Member of Parliament for Nipissing
- In office September 15, 1949 – March 14, 1964
- Preceded by: Léo Gauthier
- Succeeded by: Carl Legault

Personal details
- Born: John Richard Garland January 1, 1918 Smiths Falls, Ontario, Canada
- Died: March 14, 1964 (aged 46)
- Party: Liberal
- Profession: Manufacturer; manager; journalist;

= Jack Garland (Canadian politician) =

Canadian politician

John Richard Garland (January 1, 1918 - March 14, 1964) was a Canadian politician, who was a longtime member of the House of Commons of Canada for the riding of Nipissing. He was a member of the Liberal Party of Canada.

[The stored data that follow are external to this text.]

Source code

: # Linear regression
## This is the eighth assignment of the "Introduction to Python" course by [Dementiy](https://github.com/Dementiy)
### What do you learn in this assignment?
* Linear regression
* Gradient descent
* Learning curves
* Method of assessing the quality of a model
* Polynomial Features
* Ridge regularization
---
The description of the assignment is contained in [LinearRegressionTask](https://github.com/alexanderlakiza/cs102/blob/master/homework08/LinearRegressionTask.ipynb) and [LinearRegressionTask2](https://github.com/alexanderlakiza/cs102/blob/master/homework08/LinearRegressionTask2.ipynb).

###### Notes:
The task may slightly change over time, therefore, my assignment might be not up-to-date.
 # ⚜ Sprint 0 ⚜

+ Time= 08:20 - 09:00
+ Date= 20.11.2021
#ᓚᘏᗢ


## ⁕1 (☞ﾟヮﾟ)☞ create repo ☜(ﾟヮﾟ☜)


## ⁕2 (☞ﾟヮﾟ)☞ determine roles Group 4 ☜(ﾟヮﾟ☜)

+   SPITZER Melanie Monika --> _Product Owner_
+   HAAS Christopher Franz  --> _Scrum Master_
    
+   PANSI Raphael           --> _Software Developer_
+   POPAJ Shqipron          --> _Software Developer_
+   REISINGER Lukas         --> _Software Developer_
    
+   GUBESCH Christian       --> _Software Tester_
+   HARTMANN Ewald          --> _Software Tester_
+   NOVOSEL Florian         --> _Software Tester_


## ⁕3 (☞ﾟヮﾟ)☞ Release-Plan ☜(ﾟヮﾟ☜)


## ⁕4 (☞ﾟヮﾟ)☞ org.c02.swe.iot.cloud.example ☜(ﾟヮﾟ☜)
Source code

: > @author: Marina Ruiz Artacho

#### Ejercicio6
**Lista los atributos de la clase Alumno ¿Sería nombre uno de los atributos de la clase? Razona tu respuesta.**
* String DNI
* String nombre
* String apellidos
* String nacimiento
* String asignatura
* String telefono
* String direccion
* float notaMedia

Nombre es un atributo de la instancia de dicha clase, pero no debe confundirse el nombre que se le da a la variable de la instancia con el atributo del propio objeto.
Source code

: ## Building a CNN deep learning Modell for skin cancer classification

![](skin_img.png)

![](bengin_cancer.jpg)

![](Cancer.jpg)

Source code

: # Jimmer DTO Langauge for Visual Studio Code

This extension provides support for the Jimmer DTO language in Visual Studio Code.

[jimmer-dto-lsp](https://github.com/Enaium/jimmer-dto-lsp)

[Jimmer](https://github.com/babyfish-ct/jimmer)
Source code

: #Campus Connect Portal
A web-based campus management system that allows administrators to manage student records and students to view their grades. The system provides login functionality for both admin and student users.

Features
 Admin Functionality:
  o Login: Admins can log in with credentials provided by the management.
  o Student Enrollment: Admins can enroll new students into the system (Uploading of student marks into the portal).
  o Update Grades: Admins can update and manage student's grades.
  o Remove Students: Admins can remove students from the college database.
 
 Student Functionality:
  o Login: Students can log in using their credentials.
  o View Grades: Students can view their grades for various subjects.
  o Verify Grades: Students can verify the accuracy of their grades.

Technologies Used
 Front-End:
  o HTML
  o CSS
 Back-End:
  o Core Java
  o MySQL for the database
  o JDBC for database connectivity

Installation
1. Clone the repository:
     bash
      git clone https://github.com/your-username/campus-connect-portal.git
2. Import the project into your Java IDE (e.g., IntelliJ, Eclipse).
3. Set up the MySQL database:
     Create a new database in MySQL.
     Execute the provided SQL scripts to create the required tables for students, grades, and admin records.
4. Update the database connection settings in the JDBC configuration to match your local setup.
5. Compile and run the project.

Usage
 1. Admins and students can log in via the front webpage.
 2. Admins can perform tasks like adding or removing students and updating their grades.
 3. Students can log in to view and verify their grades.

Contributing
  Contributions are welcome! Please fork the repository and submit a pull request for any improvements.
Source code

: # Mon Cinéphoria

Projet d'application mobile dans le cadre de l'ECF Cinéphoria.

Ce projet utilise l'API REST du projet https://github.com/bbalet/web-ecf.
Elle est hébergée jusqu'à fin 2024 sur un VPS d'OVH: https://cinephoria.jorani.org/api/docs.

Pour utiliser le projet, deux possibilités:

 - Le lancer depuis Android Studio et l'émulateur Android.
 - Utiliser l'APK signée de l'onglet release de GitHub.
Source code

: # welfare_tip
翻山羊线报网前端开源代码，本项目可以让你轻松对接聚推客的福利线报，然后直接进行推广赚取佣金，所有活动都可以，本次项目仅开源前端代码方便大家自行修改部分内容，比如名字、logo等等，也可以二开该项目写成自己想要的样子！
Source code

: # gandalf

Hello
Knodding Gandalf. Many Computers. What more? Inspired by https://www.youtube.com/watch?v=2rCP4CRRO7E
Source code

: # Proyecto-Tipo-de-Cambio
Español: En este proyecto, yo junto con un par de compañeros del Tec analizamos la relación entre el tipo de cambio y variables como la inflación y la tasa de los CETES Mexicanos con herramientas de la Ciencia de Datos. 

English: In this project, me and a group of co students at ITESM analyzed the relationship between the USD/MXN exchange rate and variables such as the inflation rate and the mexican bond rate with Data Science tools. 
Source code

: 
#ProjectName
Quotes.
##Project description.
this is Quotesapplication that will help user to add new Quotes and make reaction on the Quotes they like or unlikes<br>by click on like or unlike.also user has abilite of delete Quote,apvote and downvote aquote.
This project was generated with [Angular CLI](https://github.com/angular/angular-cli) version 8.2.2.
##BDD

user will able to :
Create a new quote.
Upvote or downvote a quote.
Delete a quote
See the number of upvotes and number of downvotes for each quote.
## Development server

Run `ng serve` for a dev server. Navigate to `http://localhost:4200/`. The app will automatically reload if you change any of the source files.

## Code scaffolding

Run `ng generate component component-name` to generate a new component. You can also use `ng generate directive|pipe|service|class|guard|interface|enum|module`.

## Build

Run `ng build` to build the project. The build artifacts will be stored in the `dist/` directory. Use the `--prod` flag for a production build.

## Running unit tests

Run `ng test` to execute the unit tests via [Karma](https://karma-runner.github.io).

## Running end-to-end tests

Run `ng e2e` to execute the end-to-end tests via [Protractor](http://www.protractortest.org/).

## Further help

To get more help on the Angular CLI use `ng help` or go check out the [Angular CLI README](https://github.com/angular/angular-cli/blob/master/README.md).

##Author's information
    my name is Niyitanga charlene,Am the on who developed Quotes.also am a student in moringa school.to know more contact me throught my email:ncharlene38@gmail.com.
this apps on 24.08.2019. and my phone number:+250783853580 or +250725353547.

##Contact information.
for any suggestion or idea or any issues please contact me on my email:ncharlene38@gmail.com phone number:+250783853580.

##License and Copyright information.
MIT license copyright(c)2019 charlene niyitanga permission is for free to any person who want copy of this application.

Garland was first elected in 1949, when incumbent member Léo Gauthier moved to represent the new Sudbury riding. He was reelected in every subsequent election until his death in 1964.

Garland was appointed Minister of National Revenue in the government of Lester Pearson in 1963, and held that cabinet position when he died. He was given a state funeral.

As a member of the Queen's Privy Council for Canada he was entitled to use the honorific The Honourable.

The airport in North Bay is named Jack Garland Airport and John Garland Boulevard in Toronto were named in his memory.